[Recorded data]

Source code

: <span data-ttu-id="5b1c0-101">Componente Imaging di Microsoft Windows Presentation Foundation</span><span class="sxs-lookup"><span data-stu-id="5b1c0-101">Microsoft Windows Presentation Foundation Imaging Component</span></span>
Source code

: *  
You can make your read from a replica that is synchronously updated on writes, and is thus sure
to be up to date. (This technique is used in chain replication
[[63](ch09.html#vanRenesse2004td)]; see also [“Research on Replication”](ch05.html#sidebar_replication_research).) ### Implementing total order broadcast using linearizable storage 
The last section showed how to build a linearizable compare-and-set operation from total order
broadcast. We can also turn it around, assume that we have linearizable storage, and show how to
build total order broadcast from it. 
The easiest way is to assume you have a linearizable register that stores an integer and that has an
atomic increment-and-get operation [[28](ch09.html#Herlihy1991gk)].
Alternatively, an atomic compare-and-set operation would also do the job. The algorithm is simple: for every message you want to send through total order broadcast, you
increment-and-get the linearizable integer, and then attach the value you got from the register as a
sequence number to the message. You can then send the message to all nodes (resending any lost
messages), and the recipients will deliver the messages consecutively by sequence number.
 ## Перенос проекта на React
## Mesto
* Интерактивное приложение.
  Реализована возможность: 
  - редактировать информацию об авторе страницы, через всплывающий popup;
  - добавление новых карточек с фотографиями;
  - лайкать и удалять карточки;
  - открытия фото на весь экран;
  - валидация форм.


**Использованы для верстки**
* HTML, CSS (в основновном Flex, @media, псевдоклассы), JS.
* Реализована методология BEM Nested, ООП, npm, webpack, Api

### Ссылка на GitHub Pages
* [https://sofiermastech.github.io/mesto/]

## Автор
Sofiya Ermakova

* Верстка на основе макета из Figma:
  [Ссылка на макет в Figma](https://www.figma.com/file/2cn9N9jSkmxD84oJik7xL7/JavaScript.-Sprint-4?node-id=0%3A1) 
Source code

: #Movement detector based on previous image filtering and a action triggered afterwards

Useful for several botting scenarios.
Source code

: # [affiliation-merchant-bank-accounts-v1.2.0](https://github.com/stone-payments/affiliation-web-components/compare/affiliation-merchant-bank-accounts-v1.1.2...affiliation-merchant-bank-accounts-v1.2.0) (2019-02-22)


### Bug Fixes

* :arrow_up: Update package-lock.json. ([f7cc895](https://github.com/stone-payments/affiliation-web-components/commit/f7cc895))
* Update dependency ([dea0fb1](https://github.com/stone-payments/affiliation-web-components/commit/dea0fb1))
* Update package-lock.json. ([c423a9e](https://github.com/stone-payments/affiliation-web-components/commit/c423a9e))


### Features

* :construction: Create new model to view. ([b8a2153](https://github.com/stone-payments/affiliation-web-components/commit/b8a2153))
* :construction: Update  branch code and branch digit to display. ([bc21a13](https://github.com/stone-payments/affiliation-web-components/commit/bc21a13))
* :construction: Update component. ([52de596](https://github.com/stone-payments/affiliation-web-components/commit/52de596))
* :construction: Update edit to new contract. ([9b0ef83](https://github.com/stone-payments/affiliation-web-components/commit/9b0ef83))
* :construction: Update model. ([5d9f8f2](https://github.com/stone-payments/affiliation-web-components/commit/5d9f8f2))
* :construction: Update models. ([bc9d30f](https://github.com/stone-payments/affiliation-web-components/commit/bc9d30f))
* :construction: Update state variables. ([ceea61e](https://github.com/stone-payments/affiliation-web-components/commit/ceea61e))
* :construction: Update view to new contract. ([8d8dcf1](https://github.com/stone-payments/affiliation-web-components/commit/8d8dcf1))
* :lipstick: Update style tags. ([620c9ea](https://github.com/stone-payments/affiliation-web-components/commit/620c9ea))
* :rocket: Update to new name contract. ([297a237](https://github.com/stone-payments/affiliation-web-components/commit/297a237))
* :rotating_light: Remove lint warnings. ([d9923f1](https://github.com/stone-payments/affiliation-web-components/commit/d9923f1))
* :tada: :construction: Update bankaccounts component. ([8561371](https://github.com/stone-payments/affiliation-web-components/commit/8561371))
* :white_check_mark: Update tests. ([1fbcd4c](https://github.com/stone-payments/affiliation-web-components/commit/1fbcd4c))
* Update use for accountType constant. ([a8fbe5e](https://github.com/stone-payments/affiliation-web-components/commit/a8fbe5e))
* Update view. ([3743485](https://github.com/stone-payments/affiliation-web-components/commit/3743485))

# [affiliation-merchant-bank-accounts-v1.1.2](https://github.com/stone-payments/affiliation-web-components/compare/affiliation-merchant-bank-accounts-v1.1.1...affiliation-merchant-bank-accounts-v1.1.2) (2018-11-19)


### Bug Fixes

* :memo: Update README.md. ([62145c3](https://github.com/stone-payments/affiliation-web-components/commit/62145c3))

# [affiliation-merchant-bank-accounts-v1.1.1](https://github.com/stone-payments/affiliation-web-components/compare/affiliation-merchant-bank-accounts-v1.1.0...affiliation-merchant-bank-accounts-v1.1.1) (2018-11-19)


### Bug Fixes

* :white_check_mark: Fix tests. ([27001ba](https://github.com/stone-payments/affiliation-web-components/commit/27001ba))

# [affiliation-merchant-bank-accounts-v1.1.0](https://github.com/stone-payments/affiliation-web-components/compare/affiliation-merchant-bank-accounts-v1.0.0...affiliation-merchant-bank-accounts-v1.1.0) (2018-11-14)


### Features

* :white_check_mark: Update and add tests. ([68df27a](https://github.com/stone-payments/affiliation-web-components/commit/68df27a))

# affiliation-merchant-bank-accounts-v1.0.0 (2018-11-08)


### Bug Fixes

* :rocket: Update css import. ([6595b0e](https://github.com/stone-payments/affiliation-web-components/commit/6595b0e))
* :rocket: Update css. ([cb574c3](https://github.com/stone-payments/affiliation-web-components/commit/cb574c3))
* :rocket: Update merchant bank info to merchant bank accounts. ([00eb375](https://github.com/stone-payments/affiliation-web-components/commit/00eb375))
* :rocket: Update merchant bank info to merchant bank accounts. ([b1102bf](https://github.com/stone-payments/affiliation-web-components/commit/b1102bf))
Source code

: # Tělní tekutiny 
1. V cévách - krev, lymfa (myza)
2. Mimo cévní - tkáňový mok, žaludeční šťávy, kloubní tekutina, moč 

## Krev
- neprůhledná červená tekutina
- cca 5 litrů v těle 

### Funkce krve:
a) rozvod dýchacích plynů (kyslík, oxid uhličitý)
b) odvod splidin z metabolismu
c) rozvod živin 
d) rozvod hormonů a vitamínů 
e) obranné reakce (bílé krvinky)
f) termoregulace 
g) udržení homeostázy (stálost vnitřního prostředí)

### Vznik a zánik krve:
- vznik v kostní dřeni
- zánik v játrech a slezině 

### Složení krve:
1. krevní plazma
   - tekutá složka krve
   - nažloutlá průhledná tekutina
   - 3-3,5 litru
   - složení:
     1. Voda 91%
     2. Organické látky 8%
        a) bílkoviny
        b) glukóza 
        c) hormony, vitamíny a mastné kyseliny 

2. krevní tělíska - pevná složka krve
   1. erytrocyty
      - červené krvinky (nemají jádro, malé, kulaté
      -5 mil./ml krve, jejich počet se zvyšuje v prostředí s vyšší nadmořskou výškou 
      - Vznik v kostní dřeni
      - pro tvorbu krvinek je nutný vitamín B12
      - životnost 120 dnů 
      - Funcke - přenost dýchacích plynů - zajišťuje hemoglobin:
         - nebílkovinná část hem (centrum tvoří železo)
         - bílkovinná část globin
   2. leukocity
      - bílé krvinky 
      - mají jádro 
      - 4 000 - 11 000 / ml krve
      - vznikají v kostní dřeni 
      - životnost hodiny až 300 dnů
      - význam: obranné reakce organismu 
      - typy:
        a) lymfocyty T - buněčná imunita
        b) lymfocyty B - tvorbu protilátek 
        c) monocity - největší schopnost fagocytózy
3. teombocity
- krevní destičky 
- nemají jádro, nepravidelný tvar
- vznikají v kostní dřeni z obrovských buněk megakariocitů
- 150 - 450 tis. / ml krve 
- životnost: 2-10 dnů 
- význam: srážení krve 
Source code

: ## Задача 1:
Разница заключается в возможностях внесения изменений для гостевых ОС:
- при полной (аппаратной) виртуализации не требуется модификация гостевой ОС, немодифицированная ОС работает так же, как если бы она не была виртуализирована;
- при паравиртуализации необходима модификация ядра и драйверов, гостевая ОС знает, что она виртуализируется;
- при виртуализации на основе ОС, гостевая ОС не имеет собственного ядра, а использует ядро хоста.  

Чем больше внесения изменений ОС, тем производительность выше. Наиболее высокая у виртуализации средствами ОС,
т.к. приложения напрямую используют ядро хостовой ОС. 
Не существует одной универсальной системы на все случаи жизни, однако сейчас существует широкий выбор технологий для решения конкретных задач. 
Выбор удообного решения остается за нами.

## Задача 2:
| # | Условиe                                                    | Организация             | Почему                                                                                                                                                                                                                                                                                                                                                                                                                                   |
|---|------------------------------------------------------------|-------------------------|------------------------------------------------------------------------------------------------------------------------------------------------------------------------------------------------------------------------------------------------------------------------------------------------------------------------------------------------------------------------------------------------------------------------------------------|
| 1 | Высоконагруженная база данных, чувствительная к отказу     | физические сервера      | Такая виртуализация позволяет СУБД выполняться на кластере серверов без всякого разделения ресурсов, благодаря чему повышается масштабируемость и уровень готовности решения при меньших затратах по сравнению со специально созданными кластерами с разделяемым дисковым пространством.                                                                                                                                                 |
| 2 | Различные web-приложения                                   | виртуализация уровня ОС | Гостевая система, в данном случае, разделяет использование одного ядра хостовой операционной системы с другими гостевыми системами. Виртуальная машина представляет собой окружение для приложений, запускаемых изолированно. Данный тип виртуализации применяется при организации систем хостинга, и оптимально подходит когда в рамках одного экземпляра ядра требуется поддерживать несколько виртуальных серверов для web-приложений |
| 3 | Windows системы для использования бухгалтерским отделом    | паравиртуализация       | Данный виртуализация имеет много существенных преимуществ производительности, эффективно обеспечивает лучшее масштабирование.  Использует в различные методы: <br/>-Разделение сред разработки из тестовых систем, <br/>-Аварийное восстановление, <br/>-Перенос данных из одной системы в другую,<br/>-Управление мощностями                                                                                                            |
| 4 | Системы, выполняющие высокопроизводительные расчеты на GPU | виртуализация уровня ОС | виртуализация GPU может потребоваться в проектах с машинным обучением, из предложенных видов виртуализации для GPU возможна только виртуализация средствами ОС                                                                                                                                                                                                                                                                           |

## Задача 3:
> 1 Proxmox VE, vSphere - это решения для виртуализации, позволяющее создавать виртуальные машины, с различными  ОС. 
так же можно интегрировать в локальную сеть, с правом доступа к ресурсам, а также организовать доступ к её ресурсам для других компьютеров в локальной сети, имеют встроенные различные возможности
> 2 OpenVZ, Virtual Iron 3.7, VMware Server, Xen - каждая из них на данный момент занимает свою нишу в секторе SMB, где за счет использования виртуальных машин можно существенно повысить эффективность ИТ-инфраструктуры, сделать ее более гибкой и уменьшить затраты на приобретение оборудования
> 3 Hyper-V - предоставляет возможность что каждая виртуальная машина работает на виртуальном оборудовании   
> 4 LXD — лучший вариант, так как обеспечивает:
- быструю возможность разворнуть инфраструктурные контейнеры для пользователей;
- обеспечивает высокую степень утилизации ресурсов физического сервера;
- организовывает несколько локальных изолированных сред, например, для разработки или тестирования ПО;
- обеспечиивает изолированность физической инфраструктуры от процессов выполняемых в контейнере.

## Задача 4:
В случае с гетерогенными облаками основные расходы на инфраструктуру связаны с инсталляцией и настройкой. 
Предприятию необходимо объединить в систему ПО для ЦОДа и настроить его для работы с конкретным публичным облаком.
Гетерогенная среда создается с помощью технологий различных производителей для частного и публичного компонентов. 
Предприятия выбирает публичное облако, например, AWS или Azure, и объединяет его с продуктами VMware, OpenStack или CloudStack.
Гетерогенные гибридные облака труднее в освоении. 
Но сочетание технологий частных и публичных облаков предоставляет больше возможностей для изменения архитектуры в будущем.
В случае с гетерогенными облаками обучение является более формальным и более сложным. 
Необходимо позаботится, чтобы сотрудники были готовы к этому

▶ [WHAT IS NEEDED]
Return, with no change at all, every line in the entries above from the line containing "- редактировать информацию" through the line containing "Sofiya Ermakova".

▶ [SOLUTION TO THIS TASK]
  - редактировать информацию об авторе страницы, через всплывающий popup;
  - добавление новых карточек с фотографиями;
  - лайкать и удалять карточки;
  - открытия фото на весь экран;
  - валидация форм.


**Использованы для верстки**
* HTML, CSS (в основновном Flex, @media, псевдоклассы), JS.
* Реализована методология BEM Nested, ООП, npm, webpack, Api

### Ссылка на GitHub Pages
* [https://sofiermastech.github.io/mesto/]

## Автор
Sofiya Ermakova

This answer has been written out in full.